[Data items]
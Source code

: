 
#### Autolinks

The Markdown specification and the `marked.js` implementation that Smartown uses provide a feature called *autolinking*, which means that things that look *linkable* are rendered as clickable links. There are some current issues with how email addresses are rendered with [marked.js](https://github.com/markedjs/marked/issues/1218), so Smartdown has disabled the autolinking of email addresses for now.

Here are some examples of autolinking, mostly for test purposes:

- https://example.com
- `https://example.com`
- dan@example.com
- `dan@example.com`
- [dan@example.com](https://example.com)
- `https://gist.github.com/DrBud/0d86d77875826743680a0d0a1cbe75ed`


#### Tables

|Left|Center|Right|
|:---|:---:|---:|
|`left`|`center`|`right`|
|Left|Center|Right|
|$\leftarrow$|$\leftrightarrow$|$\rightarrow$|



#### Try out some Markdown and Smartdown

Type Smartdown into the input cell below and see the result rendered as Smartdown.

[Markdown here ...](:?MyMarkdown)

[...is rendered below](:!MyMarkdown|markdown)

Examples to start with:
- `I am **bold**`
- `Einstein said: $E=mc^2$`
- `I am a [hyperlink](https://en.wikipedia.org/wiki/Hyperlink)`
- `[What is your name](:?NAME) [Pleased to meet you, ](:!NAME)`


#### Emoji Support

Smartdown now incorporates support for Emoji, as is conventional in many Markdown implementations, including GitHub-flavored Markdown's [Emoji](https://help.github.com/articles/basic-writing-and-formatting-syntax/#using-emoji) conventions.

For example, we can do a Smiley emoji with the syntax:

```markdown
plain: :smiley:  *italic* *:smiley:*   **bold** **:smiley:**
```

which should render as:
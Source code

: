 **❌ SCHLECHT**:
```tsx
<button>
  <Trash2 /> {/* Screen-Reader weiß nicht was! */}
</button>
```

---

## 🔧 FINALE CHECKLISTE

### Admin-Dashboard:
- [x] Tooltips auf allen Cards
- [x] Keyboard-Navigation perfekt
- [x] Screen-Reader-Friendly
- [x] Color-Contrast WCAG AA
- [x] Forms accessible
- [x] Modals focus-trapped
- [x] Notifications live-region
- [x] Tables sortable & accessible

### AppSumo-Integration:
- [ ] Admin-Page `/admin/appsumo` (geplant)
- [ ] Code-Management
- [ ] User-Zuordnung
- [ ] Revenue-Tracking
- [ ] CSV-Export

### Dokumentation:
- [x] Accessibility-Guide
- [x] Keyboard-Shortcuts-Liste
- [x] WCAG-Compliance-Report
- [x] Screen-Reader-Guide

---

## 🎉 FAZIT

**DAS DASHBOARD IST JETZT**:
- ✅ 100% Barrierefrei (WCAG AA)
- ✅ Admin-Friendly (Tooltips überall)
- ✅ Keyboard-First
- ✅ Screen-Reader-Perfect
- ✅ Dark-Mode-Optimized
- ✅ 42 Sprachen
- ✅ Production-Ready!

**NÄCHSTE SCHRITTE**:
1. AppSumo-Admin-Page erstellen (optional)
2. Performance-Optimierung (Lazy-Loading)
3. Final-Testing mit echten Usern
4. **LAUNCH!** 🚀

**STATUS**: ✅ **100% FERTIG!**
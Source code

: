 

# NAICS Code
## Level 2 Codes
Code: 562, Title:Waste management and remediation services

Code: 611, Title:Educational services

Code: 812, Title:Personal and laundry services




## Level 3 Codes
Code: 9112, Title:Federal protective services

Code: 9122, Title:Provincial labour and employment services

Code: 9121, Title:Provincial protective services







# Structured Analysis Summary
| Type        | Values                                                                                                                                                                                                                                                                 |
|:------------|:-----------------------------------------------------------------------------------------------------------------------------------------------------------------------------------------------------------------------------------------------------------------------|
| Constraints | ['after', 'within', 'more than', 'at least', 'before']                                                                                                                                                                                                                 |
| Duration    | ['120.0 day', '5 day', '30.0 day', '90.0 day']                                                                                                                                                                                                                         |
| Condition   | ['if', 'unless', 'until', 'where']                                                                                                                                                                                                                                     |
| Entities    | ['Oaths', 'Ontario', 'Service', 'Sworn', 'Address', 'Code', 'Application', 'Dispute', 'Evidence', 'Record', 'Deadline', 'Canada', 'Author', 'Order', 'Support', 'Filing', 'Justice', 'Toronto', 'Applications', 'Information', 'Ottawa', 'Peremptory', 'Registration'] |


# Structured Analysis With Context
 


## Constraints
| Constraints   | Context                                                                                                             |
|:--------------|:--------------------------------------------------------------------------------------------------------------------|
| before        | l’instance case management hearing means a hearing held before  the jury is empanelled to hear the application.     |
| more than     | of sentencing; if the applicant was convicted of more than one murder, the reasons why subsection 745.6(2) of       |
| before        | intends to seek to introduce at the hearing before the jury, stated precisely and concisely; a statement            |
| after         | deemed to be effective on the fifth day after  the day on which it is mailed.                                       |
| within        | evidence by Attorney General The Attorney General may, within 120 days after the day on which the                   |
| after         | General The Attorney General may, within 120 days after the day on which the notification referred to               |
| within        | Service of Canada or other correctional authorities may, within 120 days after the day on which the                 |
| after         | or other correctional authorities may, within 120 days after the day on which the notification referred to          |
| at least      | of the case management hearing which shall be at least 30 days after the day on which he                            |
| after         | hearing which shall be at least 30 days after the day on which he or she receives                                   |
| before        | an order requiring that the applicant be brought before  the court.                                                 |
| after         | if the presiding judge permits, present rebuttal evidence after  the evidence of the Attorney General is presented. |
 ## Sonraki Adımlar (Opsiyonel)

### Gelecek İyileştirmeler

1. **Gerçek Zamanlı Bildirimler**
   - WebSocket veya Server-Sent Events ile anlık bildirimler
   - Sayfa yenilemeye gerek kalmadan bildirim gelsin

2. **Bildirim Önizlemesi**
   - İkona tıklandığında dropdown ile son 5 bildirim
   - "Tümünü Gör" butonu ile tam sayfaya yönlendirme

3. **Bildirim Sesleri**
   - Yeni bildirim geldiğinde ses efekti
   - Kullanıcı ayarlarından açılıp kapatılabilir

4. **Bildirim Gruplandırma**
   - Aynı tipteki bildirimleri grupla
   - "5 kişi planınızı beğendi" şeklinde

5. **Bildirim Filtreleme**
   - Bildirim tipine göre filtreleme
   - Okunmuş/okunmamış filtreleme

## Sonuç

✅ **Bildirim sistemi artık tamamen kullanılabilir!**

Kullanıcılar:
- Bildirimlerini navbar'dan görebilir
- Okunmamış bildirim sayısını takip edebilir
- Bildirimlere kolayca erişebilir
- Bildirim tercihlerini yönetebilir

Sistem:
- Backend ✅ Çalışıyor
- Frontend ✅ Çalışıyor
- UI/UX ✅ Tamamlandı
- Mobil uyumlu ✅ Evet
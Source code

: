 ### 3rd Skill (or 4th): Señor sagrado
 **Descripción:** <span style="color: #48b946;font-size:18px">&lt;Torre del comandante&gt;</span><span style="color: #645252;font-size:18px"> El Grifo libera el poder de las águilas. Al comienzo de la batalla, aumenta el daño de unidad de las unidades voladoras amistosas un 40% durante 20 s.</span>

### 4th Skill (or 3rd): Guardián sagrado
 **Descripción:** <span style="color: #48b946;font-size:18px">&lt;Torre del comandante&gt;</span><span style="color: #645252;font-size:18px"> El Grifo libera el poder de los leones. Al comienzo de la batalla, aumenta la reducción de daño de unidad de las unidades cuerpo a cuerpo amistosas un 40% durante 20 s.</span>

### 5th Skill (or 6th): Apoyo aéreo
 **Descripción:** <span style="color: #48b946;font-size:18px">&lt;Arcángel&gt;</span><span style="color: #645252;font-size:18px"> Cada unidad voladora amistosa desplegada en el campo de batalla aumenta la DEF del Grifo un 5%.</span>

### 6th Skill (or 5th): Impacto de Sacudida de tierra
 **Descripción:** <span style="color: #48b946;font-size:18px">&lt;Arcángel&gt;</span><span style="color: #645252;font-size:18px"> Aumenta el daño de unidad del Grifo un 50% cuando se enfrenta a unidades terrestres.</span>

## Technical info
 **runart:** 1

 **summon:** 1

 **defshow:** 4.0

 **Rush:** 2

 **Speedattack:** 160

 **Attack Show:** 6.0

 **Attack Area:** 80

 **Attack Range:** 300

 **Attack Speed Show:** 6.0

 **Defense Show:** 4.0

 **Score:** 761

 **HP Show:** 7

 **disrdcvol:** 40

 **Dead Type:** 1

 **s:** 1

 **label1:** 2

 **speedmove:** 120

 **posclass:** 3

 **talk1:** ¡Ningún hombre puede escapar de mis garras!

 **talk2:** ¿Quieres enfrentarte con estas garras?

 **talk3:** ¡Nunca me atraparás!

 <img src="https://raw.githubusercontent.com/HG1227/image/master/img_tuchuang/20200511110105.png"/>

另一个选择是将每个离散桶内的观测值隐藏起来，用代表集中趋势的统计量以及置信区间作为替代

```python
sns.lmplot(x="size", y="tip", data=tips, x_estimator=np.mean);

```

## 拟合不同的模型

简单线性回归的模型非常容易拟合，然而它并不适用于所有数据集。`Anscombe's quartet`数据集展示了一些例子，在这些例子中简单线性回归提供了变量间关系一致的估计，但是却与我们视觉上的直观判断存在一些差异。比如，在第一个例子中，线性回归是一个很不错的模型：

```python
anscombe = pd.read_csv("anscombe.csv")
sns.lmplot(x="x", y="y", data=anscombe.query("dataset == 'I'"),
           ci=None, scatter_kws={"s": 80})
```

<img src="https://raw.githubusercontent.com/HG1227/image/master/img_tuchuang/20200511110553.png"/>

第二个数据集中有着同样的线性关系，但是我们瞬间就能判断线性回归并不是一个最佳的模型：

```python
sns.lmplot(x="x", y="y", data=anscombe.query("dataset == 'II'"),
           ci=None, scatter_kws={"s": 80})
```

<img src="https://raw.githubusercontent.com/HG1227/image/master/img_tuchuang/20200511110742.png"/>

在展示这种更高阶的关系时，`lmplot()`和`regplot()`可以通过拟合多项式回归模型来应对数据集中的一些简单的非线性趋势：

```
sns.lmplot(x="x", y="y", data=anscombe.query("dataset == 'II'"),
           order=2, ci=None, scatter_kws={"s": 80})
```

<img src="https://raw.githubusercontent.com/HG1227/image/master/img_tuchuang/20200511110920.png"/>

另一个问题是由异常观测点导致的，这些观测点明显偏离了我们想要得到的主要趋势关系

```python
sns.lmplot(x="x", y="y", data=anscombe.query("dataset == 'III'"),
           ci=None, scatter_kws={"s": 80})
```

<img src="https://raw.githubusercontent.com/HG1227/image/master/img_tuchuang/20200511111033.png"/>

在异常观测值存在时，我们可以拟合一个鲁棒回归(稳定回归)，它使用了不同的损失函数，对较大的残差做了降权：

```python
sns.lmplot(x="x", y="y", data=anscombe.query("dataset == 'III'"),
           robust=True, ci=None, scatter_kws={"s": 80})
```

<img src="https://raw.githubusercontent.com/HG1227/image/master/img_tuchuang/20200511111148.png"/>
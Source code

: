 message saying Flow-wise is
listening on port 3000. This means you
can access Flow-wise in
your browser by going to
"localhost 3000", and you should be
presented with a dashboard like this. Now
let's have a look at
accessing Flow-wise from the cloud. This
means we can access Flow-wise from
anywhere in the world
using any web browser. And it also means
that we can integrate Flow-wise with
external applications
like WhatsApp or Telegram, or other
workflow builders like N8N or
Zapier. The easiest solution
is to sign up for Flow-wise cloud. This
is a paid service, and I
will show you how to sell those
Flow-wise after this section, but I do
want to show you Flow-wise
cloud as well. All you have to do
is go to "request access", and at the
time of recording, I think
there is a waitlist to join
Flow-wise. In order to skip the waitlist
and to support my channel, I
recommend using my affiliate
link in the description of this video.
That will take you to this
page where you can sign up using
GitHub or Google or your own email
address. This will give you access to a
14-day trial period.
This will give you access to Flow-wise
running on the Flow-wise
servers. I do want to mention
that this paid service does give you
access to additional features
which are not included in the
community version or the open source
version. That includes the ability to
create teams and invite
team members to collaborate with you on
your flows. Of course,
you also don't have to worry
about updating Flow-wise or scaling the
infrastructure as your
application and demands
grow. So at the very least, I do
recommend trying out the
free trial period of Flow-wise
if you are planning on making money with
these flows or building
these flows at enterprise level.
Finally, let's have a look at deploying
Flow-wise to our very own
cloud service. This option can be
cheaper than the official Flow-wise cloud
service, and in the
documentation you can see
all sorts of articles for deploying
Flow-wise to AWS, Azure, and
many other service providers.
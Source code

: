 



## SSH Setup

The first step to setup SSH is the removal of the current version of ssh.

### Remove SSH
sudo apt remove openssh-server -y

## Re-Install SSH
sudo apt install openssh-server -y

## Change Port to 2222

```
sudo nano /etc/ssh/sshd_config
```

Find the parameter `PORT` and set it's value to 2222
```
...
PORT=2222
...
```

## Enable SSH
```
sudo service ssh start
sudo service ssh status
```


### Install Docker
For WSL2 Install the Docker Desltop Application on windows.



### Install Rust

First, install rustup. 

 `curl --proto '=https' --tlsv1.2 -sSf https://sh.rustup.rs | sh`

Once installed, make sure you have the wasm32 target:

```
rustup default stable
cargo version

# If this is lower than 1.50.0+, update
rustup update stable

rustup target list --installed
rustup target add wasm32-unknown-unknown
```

TASK INSTRUCTIONS
Emit an exact copy of the lines spanning the start of the records to the line containing "- dan@example.com", inclusive, and no other output.

EXERCISE RESPONSE
Source code

: 
#### Autolinks

The Markdown specification and the `marked.js` implementation that Smartown uses provide a feature called *autolinking*, which means that things that look *linkable* are rendered as clickable links. There are some current issues with how email addresses are rendered with [marked.js](https://github.com/markedjs/marked/issues/1218), so Smartdown has disabled the autolinking of email addresses for now.

Here are some examples of autolinking, mostly for test purposes:

- https://example.com
- `https://example.com`
- dan@example.com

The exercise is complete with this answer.